TRASTADAS

NO era posible hacer una campaña de agitación popular, y César se decidió a abrir un centro de propaganda al lado de cada colegio electoral.

Los mítines se habían suprimido en los pueblos, porque al menor grito, o sin motivo alguno, el jefe de la Policía, con los de la Guardia civil, entraba en medio de la gente y la dispersaba a empujones y a culatazos.

El periódico nada podía decir sin ser inmediatamente denunciado y recogido. César no mandaba telegramas de protesta, sino que trabajaba silenciosamente. Pensaba emplear todas las armas, hasta el engaño y el soborno.

García Padilla y los agentes del Gobierno encontraban más peligroso este procedimiento que el anterior. César ofreció veinte duros a todo el que denunciase algún chanchullo electoral comprobado. La semana de las elecciones él y sus amigos no descansaron.

En uno de los colegios del Carrascal en donde César tenía mayoría habían cambiado, de noche, el azulejo con el número de la casa. Los electores verdaderos tendrían que esperar para votar en un punto, y, mientras tanto, en otro irían llenando la urna con papeletas del candidato adicto.

En el poblado Val de San Gil intentaron otra trastada: señalaron para colegio electoral un pajar, al cual había que subir por una escalera de mano. En tanto que los aldeanos aguardasen a que colocaran la escalera, se llenaría la urna; cuando se pusiera la escalera y fueran subiendo los votantes, se encontrarían que todos habían votado ya. Como la escalera era estrecha, tendrían que presentarse uno a uno, y no era fácil que se atrevieran a protestar; además, habría en el local unos cuantos matones, armados de palos y de pistolas, dispuestos a dar un garrotazo o un tiro al protestante.

A pesar de todo, César tenía asegurada la elección, siempre que el Gobierno no extremase las cosas; pero, a última hora, se supo que iba a llegar a Castro más Guardia civil, y que los agentes del Gobierno llevaban la orden de impedir el triunfo de Montada por cualquier medio.

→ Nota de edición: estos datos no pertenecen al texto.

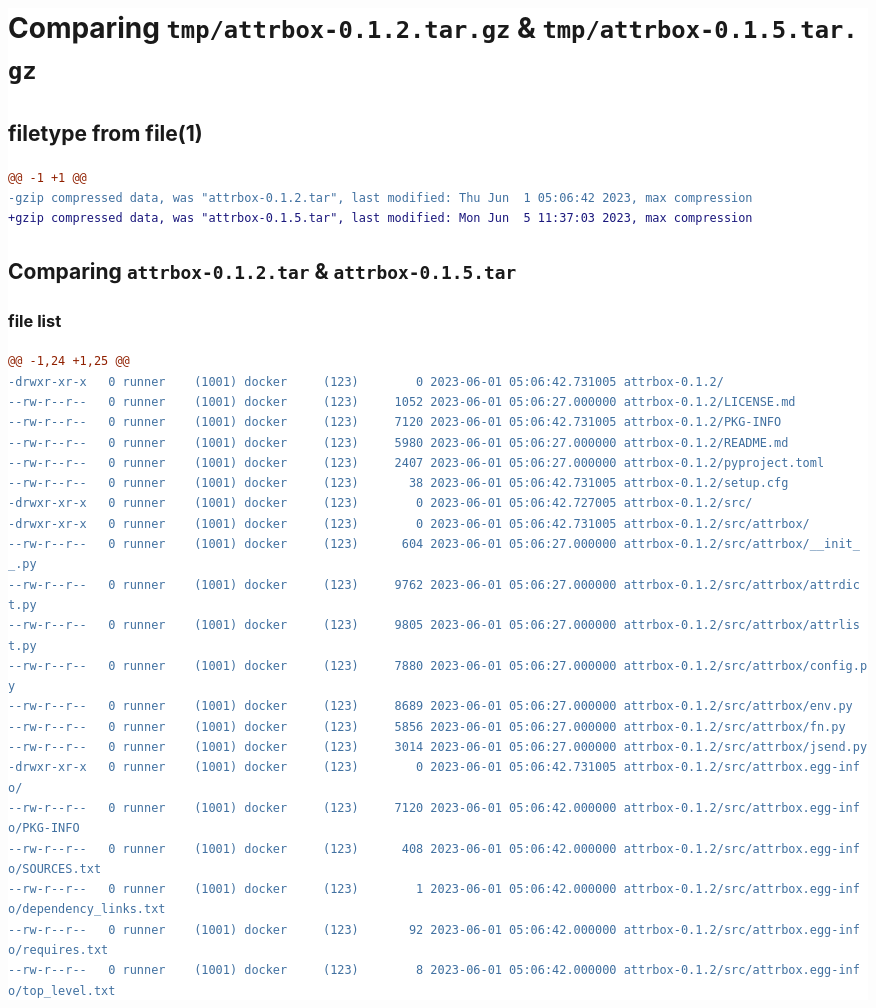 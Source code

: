 # Comparing `tmp/attrbox-0.1.2.tar.gz` & `tmp/attrbox-0.1.5.tar.gz`

## filetype from file(1)

```diff
@@ -1 +1 @@
-gzip compressed data, was "attrbox-0.1.2.tar", last modified: Thu Jun  1 05:06:42 2023, max compression
+gzip compressed data, was "attrbox-0.1.5.tar", last modified: Mon Jun  5 11:37:03 2023, max compression
```

## Comparing `attrbox-0.1.2.tar` & `attrbox-0.1.5.tar`

### file list

```diff
@@ -1,24 +1,25 @@
-drwxr-xr-x   0 runner    (1001) docker     (123)        0 2023-06-01 05:06:42.731005 attrbox-0.1.2/
--rw-r--r--   0 runner    (1001) docker     (123)     1052 2023-06-01 05:06:27.000000 attrbox-0.1.2/LICENSE.md
--rw-r--r--   0 runner    (1001) docker     (123)     7120 2023-06-01 05:06:42.731005 attrbox-0.1.2/PKG-INFO
--rw-r--r--   0 runner    (1001) docker     (123)     5980 2023-06-01 05:06:27.000000 attrbox-0.1.2/README.md
--rw-r--r--   0 runner    (1001) docker     (123)     2407 2023-06-01 05:06:27.000000 attrbox-0.1.2/pyproject.toml
--rw-r--r--   0 runner    (1001) docker     (123)       38 2023-06-01 05:06:42.731005 attrbox-0.1.2/setup.cfg
-drwxr-xr-x   0 runner    (1001) docker     (123)        0 2023-06-01 05:06:42.727005 attrbox-0.1.2/src/
-drwxr-xr-x   0 runner    (1001) docker     (123)        0 2023-06-01 05:06:42.731005 attrbox-0.1.2/src/attrbox/
--rw-r--r--   0 runner    (1001) docker     (123)      604 2023-06-01 05:06:27.000000 attrbox-0.1.2/src/attrbox/__init__.py
--rw-r--r--   0 runner    (1001) docker     (123)     9762 2023-06-01 05:06:27.000000 attrbox-0.1.2/src/attrbox/attrdict.py
--rw-r--r--   0 runner    (1001) docker     (123)     9805 2023-06-01 05:06:27.000000 attrbox-0.1.2/src/attrbox/attrlist.py
--rw-r--r--   0 runner    (1001) docker     (123)     7880 2023-06-01 05:06:27.000000 attrbox-0.1.2/src/attrbox/config.py
--rw-r--r--   0 runner    (1001) docker     (123)     8689 2023-06-01 05:06:27.000000 attrbox-0.1.2/src/attrbox/env.py
--rw-r--r--   0 runner    (1001) docker     (123)     5856 2023-06-01 05:06:27.000000 attrbox-0.1.2/src/attrbox/fn.py
--rw-r--r--   0 runner    (1001) docker     (123)     3014 2023-06-01 05:06:27.000000 attrbox-0.1.2/src/attrbox/jsend.py
-drwxr-xr-x   0 runner    (1001) docker     (123)        0 2023-06-01 05:06:42.731005 attrbox-0.1.2/src/attrbox.egg-info/
--rw-r--r--   0 runner    (1001) docker     (123)     7120 2023-06-01 05:06:42.000000 attrbox-0.1.2/src/attrbox.egg-info/PKG-INFO
--rw-r--r--   0 runner    (1001) docker     (123)      408 2023-06-01 05:06:42.000000 attrbox-0.1.2/src/attrbox.egg-info/SOURCES.txt
--rw-r--r--   0 runner    (1001) docker     (123)        1 2023-06-01 05:06:42.000000 attrbox-0.1.2/src/attrbox.egg-info/dependency_links.txt
--rw-r--r--   0 runner    (1001) docker     (123)       92 2023-06-01 05:06:42.000000 attrbox-0.1.2/src/attrbox.egg-info/requires.txt
--rw-r--r--   0 runner    (1001) docker     (123)        8 2023-06-01 05:06:42.000000 attrbox-0.1.2/src/attrbox.egg-info/top_level.txt
``` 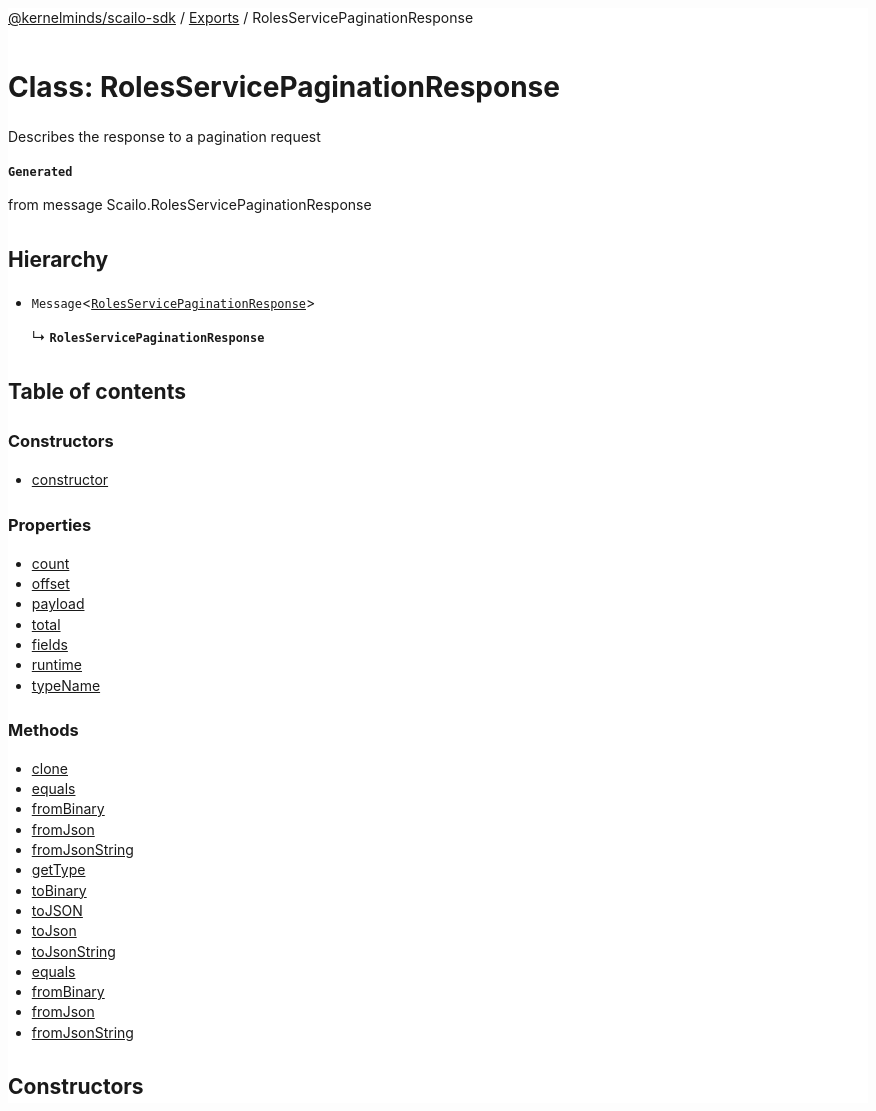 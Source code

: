 [@kernelminds/scailo-sdk](../README.md) / [Exports](../modules.md) / RolesServicePaginationResponse

# Class: RolesServicePaginationResponse

Describes the response to a pagination request

**`Generated`**

from message Scailo.RolesServicePaginationResponse

## Hierarchy

- `Message`\<[`RolesServicePaginationResponse`](RolesServicePaginationResponse.md)\>

  ↳ **`RolesServicePaginationResponse`**

## Table of contents

### Constructors

- [constructor](RolesServicePaginationResponse.md#constructor)

### Properties

- [count](RolesServicePaginationResponse.md#count)
- [offset](RolesServicePaginationResponse.md#offset)
- [payload](RolesServicePaginationResponse.md#payload)
- [total](RolesServicePaginationResponse.md#total)
- [fields](RolesServicePaginationResponse.md#fields)
- [runtime](RolesServicePaginationResponse.md#runtime)
- [typeName](RolesServicePaginationResponse.md#typename)

### Methods

- [clone](RolesServicePaginationResponse.md#clone)
- [equals](RolesServicePaginationResponse.md#equals)
- [fromBinary](RolesServicePaginationResponse.md#frombinary)
- [fromJson](RolesServicePaginationResponse.md#fromjson)
- [fromJsonString](RolesServicePaginationResponse.md#fromjsonstring)
- [getType](RolesServicePaginationResponse.md#gettype)
- [toBinary](RolesServicePaginationResponse.md#tobinary)
- [toJSON](RolesServicePaginationResponse.md#tojson)
- [toJson](RolesServicePaginationResponse.md#tojson-1)
- [toJsonString](RolesServicePaginationResponse.md#tojsonstring)
- [equals](RolesServicePaginationResponse.md#equals-1)
- [fromBinary](RolesServicePaginationResponse.md#frombinary-1)
- [fromJson](RolesServicePaginationResponse.md#fromjson-1)
- [fromJsonString](RolesServicePaginationResponse.md#fromjsonstring-1)

## Constructors
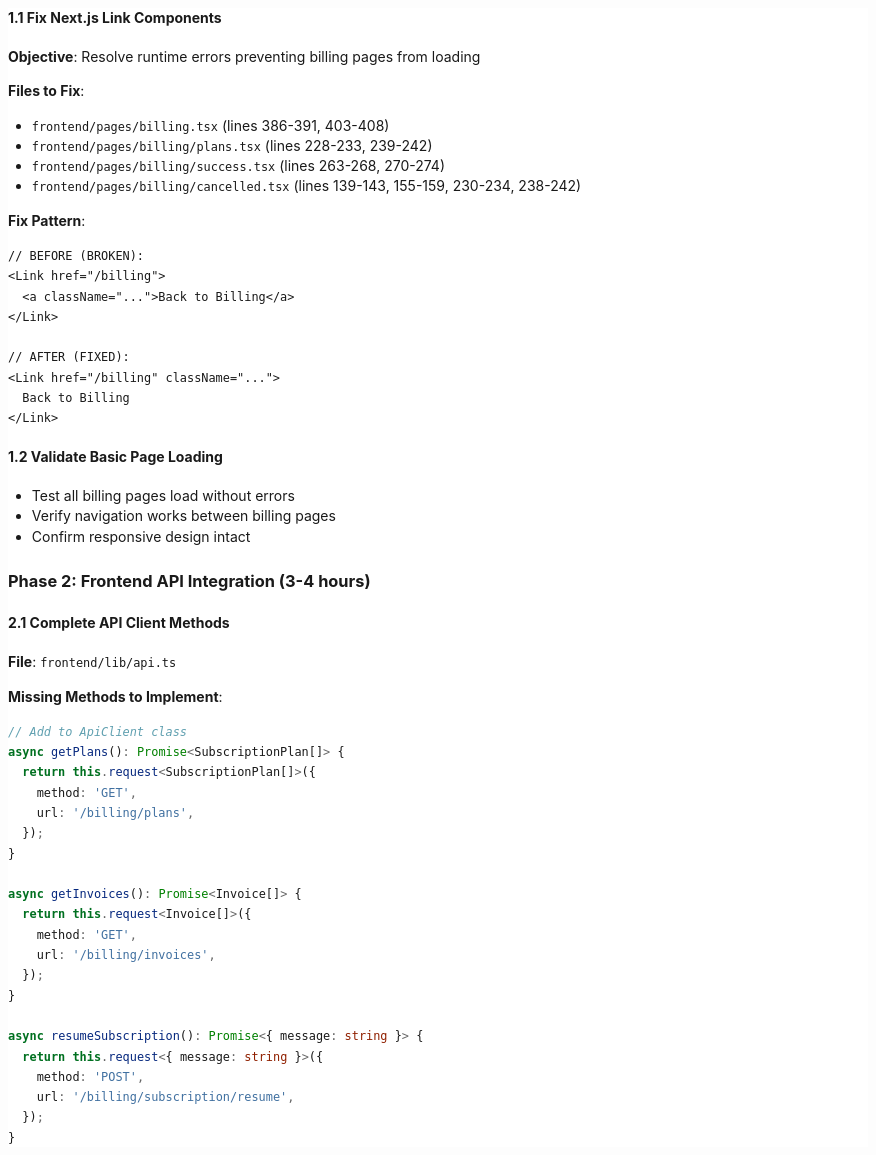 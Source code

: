 #### 1.1 Fix Next.js Link Components
**Objective**: Resolve runtime errors preventing billing pages from loading

**Files to Fix**:
- `frontend/pages/billing.tsx` (lines 386-391, 403-408)
- `frontend/pages/billing/plans.tsx` (lines 228-233, 239-242)
- `frontend/pages/billing/success.tsx` (lines 263-268, 270-274)
- `frontend/pages/billing/cancelled.tsx` (lines 139-143, 155-159, 230-234, 238-242)

**Fix Pattern**:
```tsx
// BEFORE (BROKEN):
<Link href="/billing">
  <a className="...">Back to Billing</a>
</Link>

// AFTER (FIXED):
<Link href="/billing" className="...">
  Back to Billing
</Link>
```

#### 1.2 Validate Basic Page Loading
- Test all billing pages load without errors
- Verify navigation works between billing pages
- Confirm responsive design intact

### Phase 2: Frontend API Integration (3-4 hours)

#### 2.1 Complete API Client Methods
**File**: `frontend/lib/api.ts`

**Missing Methods to Implement**:

```typescript
// Add to ApiClient class
async getPlans(): Promise<SubscriptionPlan[]> {
  return this.request<SubscriptionPlan[]>({
    method: 'GET',
    url: '/billing/plans',
  });
}

async getInvoices(): Promise<Invoice[]> {
  return this.request<Invoice[]>({
    method: 'GET',
    url: '/billing/invoices',
  });
}

async resumeSubscription(): Promise<{ message: string }> {
  return this.request<{ message: string }>({
    method: 'POST',
    url: '/billing/subscription/resume',
  });
}
```
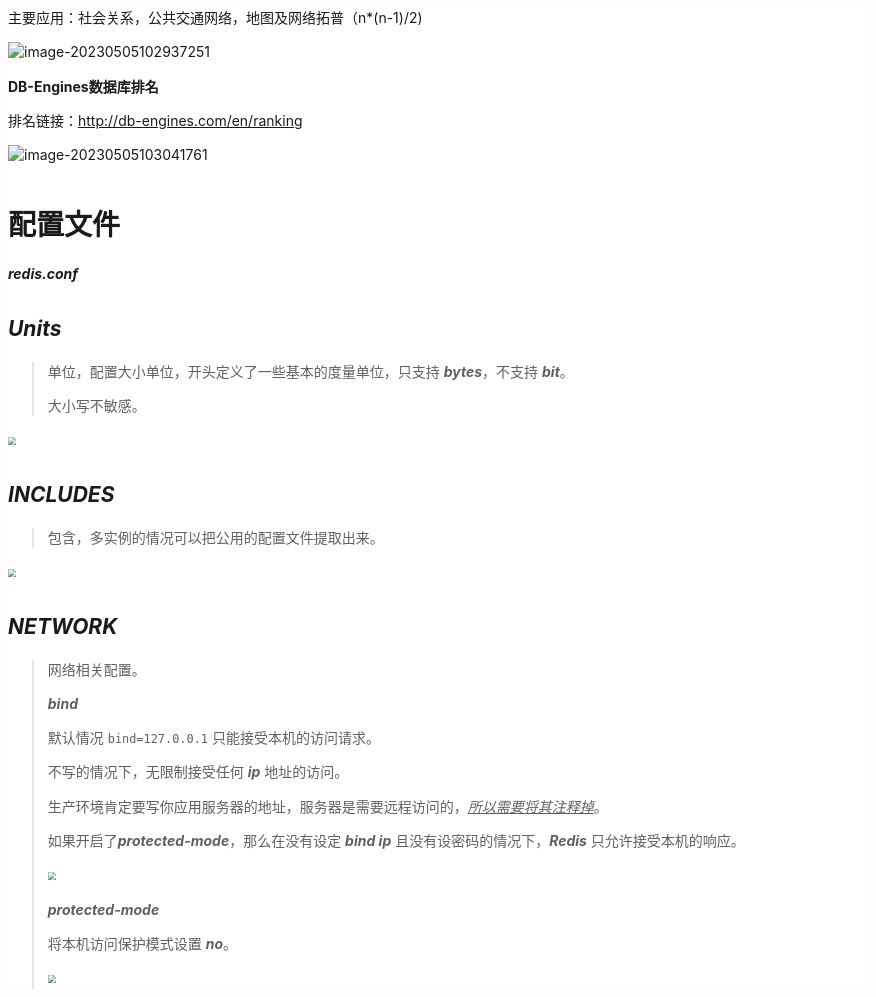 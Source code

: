 主要应用：社会关系，公共交通网络，地图及网络拓普（n*(n-1)/2)

![image-20230505102937251](C:\Users\萧瑟\AppData\Roaming\Typora\typora-user-images\image-20230505102937251.png)



**DB-Engines数据库排名**

排名链接：http://db-engines.com/en/ranking

![image-20230505103041761](C:\Users\萧瑟\AppData\Roaming\Typora\typora-user-images\image-20230505103041761.png)



# 配置文件

***redis.conf***



## ***Units*** 

> 单位，配置大小单位，开头定义了一些基本的度量单位，只支持 ***bytes***，不支持 ***bit***。
>
> 大小写不敏感。

<img src="https://gitee.com/tsuiraku/typora/raw/master/img/%E6%88%AA%E5%B1%8F2021-10-22%2013.30.10.png" style="zoom:50%;" />



## ***INCLUDES***

> 包含，多实例的情况可以把公用的配置文件提取出来。

<img src="https://gitee.com/tsuiraku/typora/raw/master/img/%E6%88%AA%E5%B1%8F2021-10-22%2013.32.49.png" style="zoom:50%;" />



## ***NETWORK***

> 网络相关配置。
>
> 
>
> ***bind***
>
> 默认情况 `bind=127.0.0.1` 只能接受本机的访问请求。
>
> 不写的情况下，无限制接受任何 ***ip*** 地址的访问。
>
> 生产环境肯定要写你应用服务器的地址，服务器是需要远程访问的，*<u>所以需要将其注释掉</u>*。
>
> 如果开启了***protected-mode***，那么在没有设定 ***bind ip*** 且没有设密码的情况下，***Redis*** 只允许接受本机的响应。
>
> <img src="https://gitee.com/tsuiraku/typora/raw/master/img/截屏2021-10-22 13.36.24.png" style="zoom:50%;" />
>
> 
>
> ***protected-mode***
>
> 将本机访问保护模式设置 ***no***。
>
> <img src="https://gitee.com/tsuiraku/typora/raw/master/img/%E6%88%AA%E5%B1%8F2021-10-22%2013.38.19.png" style="zoom:50%;" />
>
> 
> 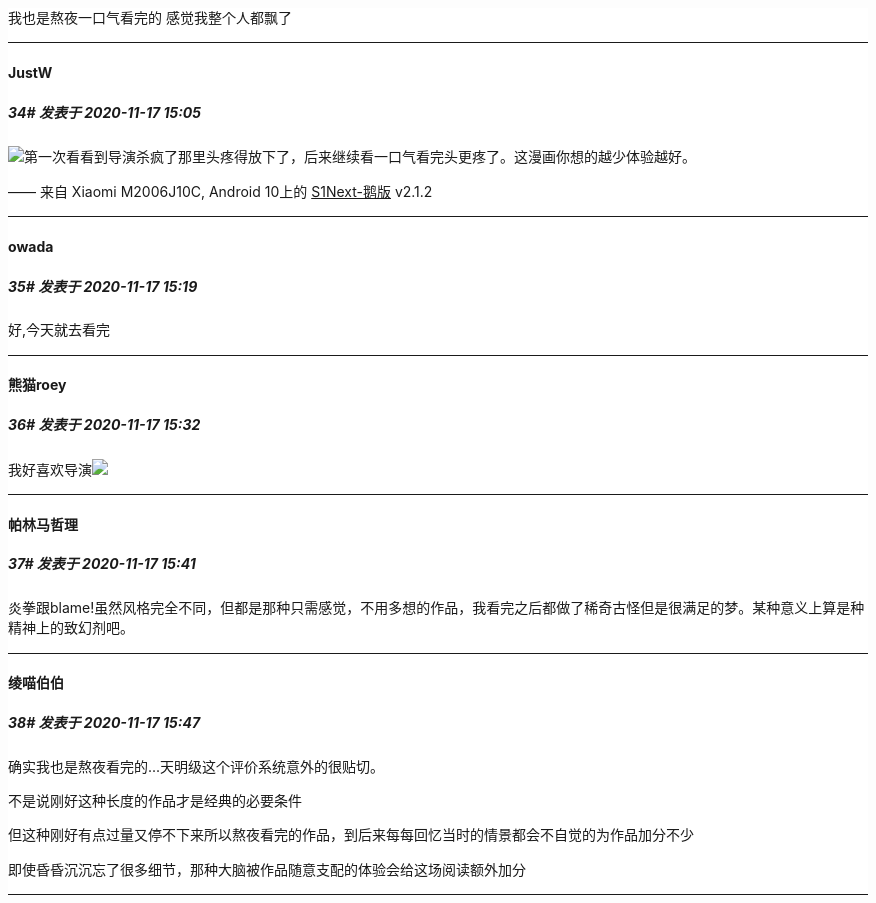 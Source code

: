 
我也是熬夜一口气看完的 感觉我整个人都飘了


-----

####  JustW  
##### 34#       发表于 2020-11-17 15:05


<img src="https://static.saraba1st.com/image/smiley/face2017/067.png" referrerpolicy="no-referrer">第一次看看到导演杀疯了那里头疼得放下了，后来继续看一口气看完头更疼了。这漫画你想的越少体验越好。

—— 来自 Xiaomi M2006J10C, Android 10上的 [S1Next-鹅版](https://github.com/ykrank/S1-Next/releases) v2.1.2


-----

####  owada  
##### 35#       发表于 2020-11-17 15:19


好,今天就去看完


-----

####  熊猫roey  
##### 36#       发表于 2020-11-17 15:32


我好喜欢导演<img src="https://static.saraba1st.com/image/smiley/face2017/139.png" referrerpolicy="no-referrer">


-----

####  帕林马哲理  
##### 37#       发表于 2020-11-17 15:41


炎拳跟blame!虽然风格完全不同，但都是那种只需感觉，不用多想的作品，我看完之后都做了稀奇古怪但是很满足的梦。某种意义上算是种精神上的致幻剂吧。


-----

####  绫喵伯伯  
##### 38#       发表于 2020-11-17 15:47


确实我也是熬夜看完的...天明级这个评价系统意外的很贴切。


不是说刚好这种长度的作品才是经典的必要条件


但这种刚好有点过量又停不下来所以熬夜看完的作品，到后来每每回忆当时的情景都会不自觉的为作品加分不少


即使昏昏沉沉忘了很多细节，那种大脑被作品随意支配的体验会给这场阅读额外加分


-----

Al anochecer del sábado, le dijeron a César que el delegado, con otros de la Policía, estaba en una taberna repartiendo talones para los electores falsos. César fue solo y entró en la taberna.

El delegado, al verle, quedó confuso.

—Sé lo que está usted haciendo —le dijo César—. Pero tenga usted cuidado, porque le puede costar a usted el ir a la cárcel.

—A quien le puede costar el ir a la cárcel es a usted —replicó el inspector.

—¡Venga usted a detenerme, miserable, y le abro la cabeza de un tiro!

El inspector de Policía se levantó de la mesa en donde estaba sentado, y al salir dejó caer uno de los talones. César contempló a los hombres que estaban con el inspector de Policía; uno de ellos era el Chispín. Días antes se había presentado en el centro de Moncada a ofrecerse a trabajar por él, y era el director de la gente maleante enviada por el Gobierno a Castro.